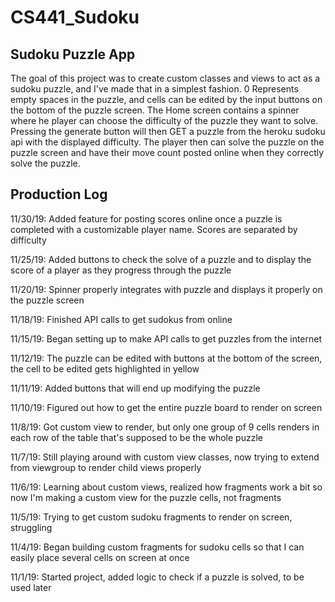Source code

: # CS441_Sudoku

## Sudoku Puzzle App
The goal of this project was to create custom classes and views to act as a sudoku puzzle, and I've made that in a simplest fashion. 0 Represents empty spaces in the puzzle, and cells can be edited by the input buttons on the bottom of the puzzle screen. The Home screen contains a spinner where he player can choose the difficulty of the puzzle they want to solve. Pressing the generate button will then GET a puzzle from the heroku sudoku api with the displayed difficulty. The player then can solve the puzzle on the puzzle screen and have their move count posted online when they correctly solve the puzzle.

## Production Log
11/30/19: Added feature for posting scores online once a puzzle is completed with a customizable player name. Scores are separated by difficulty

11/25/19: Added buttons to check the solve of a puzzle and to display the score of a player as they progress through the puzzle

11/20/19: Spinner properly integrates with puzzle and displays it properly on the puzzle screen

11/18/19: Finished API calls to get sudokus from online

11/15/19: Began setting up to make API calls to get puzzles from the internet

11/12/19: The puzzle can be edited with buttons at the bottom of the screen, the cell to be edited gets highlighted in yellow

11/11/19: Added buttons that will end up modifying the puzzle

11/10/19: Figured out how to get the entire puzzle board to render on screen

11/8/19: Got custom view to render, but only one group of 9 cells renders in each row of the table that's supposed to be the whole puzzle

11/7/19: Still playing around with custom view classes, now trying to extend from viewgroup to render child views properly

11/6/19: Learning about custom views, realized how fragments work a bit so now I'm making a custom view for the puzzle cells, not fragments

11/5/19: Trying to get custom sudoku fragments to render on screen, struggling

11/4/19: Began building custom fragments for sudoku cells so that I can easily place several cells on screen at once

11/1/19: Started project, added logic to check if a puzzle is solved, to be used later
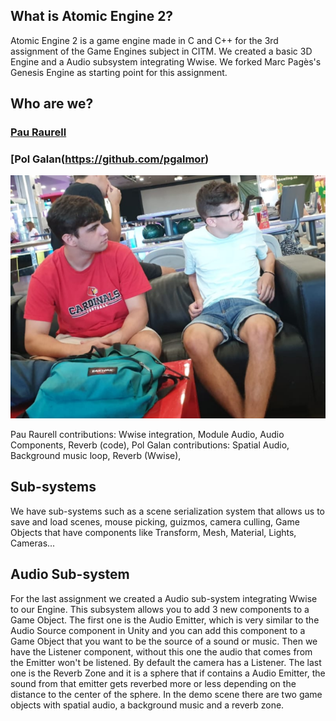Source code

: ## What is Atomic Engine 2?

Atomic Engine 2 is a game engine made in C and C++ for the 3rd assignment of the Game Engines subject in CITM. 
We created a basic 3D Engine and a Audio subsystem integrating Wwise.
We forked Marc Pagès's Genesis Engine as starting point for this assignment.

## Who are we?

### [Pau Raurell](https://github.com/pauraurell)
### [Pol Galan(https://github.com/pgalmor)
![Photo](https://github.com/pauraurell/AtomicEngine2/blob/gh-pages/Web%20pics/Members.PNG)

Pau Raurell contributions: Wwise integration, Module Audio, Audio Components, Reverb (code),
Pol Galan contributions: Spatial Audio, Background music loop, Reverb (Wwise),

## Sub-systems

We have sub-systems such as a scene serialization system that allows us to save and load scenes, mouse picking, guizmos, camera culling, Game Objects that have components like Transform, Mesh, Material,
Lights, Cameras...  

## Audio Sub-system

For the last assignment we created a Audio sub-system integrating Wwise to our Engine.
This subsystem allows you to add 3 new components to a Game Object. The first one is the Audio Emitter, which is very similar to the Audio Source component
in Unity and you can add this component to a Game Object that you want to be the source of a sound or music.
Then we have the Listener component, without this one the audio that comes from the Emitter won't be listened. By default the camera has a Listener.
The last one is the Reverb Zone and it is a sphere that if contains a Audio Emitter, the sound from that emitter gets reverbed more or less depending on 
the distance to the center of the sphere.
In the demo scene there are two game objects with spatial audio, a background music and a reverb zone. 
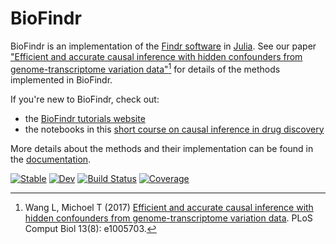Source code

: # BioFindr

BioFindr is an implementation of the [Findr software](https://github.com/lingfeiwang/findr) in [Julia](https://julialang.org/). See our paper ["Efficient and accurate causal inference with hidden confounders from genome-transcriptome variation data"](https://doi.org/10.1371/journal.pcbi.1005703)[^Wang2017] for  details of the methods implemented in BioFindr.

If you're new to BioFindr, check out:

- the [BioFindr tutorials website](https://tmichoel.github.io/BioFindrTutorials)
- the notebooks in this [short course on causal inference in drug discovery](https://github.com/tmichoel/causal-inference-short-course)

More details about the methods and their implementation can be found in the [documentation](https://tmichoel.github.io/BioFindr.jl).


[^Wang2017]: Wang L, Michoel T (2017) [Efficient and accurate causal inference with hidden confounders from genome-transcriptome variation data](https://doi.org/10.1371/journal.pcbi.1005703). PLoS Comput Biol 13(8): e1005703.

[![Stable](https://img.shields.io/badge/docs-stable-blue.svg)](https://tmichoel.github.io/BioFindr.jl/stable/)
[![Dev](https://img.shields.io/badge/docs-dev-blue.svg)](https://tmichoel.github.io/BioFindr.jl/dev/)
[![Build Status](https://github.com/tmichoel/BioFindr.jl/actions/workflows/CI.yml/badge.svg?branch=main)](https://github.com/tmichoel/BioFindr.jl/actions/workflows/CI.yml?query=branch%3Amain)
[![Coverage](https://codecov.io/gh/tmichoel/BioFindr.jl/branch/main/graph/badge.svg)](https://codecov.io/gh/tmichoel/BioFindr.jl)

★ ★ ★ ★ ★ ★ ★

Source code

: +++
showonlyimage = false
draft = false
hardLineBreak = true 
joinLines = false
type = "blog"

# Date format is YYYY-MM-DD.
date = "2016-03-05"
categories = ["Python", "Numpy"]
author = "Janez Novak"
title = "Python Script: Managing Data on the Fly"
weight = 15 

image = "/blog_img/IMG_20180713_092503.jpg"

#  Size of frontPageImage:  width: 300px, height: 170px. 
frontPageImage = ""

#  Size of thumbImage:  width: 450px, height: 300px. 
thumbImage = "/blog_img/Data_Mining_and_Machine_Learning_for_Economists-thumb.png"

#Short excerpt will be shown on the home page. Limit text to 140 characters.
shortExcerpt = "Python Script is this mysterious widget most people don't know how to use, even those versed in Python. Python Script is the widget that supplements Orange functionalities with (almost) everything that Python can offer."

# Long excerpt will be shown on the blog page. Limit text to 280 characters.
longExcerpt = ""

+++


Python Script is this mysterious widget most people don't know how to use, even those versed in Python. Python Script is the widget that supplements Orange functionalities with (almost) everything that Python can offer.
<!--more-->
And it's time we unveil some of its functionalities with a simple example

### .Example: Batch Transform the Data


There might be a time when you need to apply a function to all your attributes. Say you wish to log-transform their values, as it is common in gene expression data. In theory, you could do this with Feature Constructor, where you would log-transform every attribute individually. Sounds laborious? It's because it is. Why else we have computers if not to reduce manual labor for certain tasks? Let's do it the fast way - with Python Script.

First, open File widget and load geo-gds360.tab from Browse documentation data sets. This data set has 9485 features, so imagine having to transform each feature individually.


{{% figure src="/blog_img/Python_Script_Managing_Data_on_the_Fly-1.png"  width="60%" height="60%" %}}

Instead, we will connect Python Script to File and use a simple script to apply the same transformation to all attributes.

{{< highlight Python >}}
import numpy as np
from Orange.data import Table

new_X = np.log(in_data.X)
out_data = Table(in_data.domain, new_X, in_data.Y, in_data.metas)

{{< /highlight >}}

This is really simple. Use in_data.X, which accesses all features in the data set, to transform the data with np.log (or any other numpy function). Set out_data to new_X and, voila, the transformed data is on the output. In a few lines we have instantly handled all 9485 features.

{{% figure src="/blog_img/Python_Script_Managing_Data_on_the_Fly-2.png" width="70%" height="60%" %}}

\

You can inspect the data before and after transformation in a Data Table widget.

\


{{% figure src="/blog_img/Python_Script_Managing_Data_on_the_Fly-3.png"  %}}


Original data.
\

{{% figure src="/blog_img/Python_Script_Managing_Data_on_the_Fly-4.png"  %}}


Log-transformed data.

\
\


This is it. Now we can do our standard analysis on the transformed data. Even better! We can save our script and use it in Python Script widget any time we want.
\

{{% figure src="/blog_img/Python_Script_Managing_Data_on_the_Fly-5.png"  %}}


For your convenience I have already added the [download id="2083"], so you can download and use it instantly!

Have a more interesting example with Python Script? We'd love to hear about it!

★ ★ ★ ★ ★ ★ ★

• **WORK REQUIRED**:
Quote the listing above, but only from the line that shows "We have sub-systems" through the line that shows "For the last".

• **RESPONSE FOR THIS EXERCISE**:
We have sub-systems such as a scene serialization system that allows us to save and load scenes, mouse picking, guizmos, camera culling, Game Objects that have components like Transform, Mesh, Material,
Lights, Cameras...  

## Audio Sub-system

For the last assignment we created a Audio sub-system integrating Wwise to our Engine.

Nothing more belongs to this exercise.